Task requirements
Transcribe the entries that come next exactly, but not the pictures they contain.

+++++

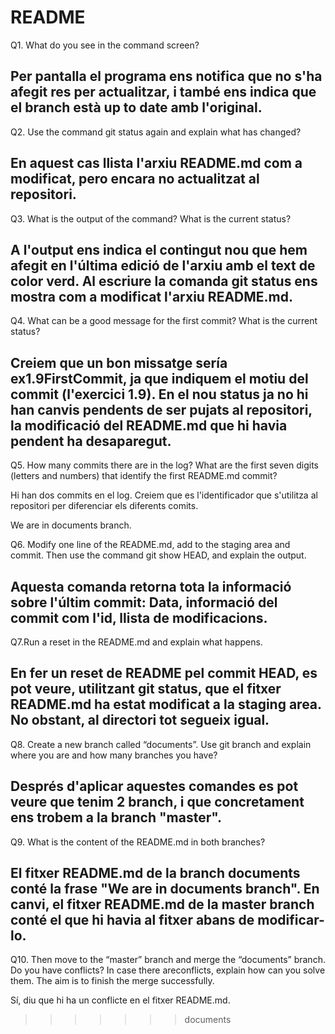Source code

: # README #


Q1.
What do you see in the command screen?

Per pantalla el programa ens notifica que no s'ha afegit res per actualitzar, i també ens indica que el branch està up to date amb l'original.
-------------------------------------------------------------------------------------------------------------------------------------------------------
Q2.
Use the command git status again and explain what has changed?

En aquest cas llista l'arxiu README.md com a modificat, pero encara no actualitzat al repositori.
-------------------------------------------------------------------------------------------------------------------------------------------------------
Q3.
What is the output of the command? What is the current status?

A l'output ens indica el contingut nou que hem afegit en l'última edició de l'arxiu amb el text de color verd. Al escriure la comanda git status ens mostra com a modificat l'arxiu README.md.
-------------------------------------------------------------------------------------------------------------------------------------------------------
Q4.
What can be a good message for the first commit? What is the current status?

Creiem que un bon missatge sería ex1.9FirstCommit, ja que indiquem el motiu del commit (l'exercici 1.9).
En el nou status ja no hi han canvis pendents de ser pujats al repositori, la modificació del README.md que hi havia pendent ha desaparegut.
-------------------------------------------------------------------------------------------------------------------------------------------------------
Q5.
How many commits there are in the log? What are the first seven digits (letters and numbers) that identify the first README.md commit?

Hi han dos commits en el log. Creiem que es l'identificador que s'utilitza al repositori per diferenciar els diferents comits.

We are in documents branch.

Q6. 
Modify one line of the README.md, add to the staging area and commit. Then use the command git show HEAD, and explain the output.

Aquesta comanda retorna tota la informació sobre l'últim commit: Data, informació del commit com l'id, llista de modificacions.
-------------------------------------------------------------------------------------------------------------------------------------------------------
Q7.Run a reset in the README.md and explain what happens.

En fer un reset de README pel commit HEAD, es pot veure, utilitzant git status, que el fitxer README.md ha estat modificat a la staging area. No obstant, al directori tot segueix igual.
--------------------------------------------------------------------------------------------------------------------------------------------------------
Q8. 
Create a new branch called “documents”. Use git branch and explain where you are
and how many branches you have?

Després d'aplicar aquestes comandes es pot veure que tenim 2 branch, i que concretament ens trobem a la branch "master".
--------------------------------------------------------------------------------------------------------------------------------------------------------
Q9.
What is the content of the README.md in both branches?

El fitxer README.md de la branch documents conté la frase "We are in documents branch".
En canvi, el fitxer README.md de la master branch conté el que hi havia al fitxer abans de modificar-lo.
---------------------------------------------------------------------------------------------------------------------------------------------------------
Q10.
Then move to the “master” branch and merge the “documents” branch. 
Do you have conflicts? In case there areconflicts, explain how can you solve them. 
The aim is to finish the merge successfully.

Sí, diu que hi ha un conflicte en el fitxer README.md. 










>>>>>>> documents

+++++

Answer below
Source code

: # README #


Q1.
What do you see in the command screen?

Per pantalla el programa ens notifica que no s'ha afegit res per actualitzar, i també ens indica que el branch està up to date amb l'original.
-------------------------------------------------------------------------------------------------------------------------------------------------------
Q2.
Use the command git status again and explain what has changed?

En aquest cas llista l'arxiu README.md com a modificat, pero encara no actualitzat al repositori.
-------------------------------------------------------------------------------------------------------------------------------------------------------
Q3.
What is the output of the command? What is the current status?

A l'output ens indica el contingut nou que hem afegit en l'última edició de l'arxiu amb el text de color verd. Al escriure la comanda git status ens mostra com a modificat l'arxiu README.md.
-------------------------------------------------------------------------------------------------------------------------------------------------------
Q4.
What can be a good message for the first commit? What is the current status?

Creiem que un bon missatge sería ex1.9FirstCommit, ja que indiquem el motiu del commit (l'exercici 1.9).
En el nou status ja no hi han canvis pendents de ser pujats al repositori, la modificació del README.md que hi havia pendent ha desaparegut.
-------------------------------------------------------------------------------------------------------------------------------------------------------
Q5.
How many commits there are in the log? What are the first seven digits (letters and numbers) that identify the first README.md commit?

Hi han dos commits en el log. Creiem que es l'identificador que s'utilitza al repositori per diferenciar els diferents comits.

We are in documents branch.

Q6. 
Modify one line of the README.md, add to the staging area and commit. Then use the command git show HEAD, and explain the output.

Aquesta comanda retorna tota la informació sobre l'últim commit: Data, informació del commit com l'id, llista de modificacions.
-------------------------------------------------------------------------------------------------------------------------------------------------------
Q7.Run a reset in the README.md and explain what happens.

En fer un reset de README pel commit HEAD, es pot veure, utilitzant git status, que el fitxer README.md ha estat modificat a la staging area. No obstant, al directori tot segueix igual.
--------------------------------------------------------------------------------------------------------------------------------------------------------
Q8. 
Create a new branch called “documents”. Use git branch and explain where you are
and how many branches you have?

Després d'aplicar aquestes comandes es pot veure que tenim 2 branch, i que concretament ens trobem a la branch "master".
--------------------------------------------------------------------------------------------------------------------------------------------------------
Q9.
What is the content of the README.md in both branches?

El fitxer README.md de la branch documents conté la frase "We are in documents branch".
En canvi, el fitxer README.md de la master branch conté el que hi havia al fitxer abans de modificar-lo.
---------------------------------------------------------------------------------------------------------------------------------------------------------
Q10.
Then move to the “master” branch and merge the “documents” branch. 
Do you have conflicts? In case there areconflicts, explain how can you solve them. 
The aim is to finish the merge successfully.

Sí, diu que hi ha un conflicte en el fitxer README.md. 










>>>>>>> documents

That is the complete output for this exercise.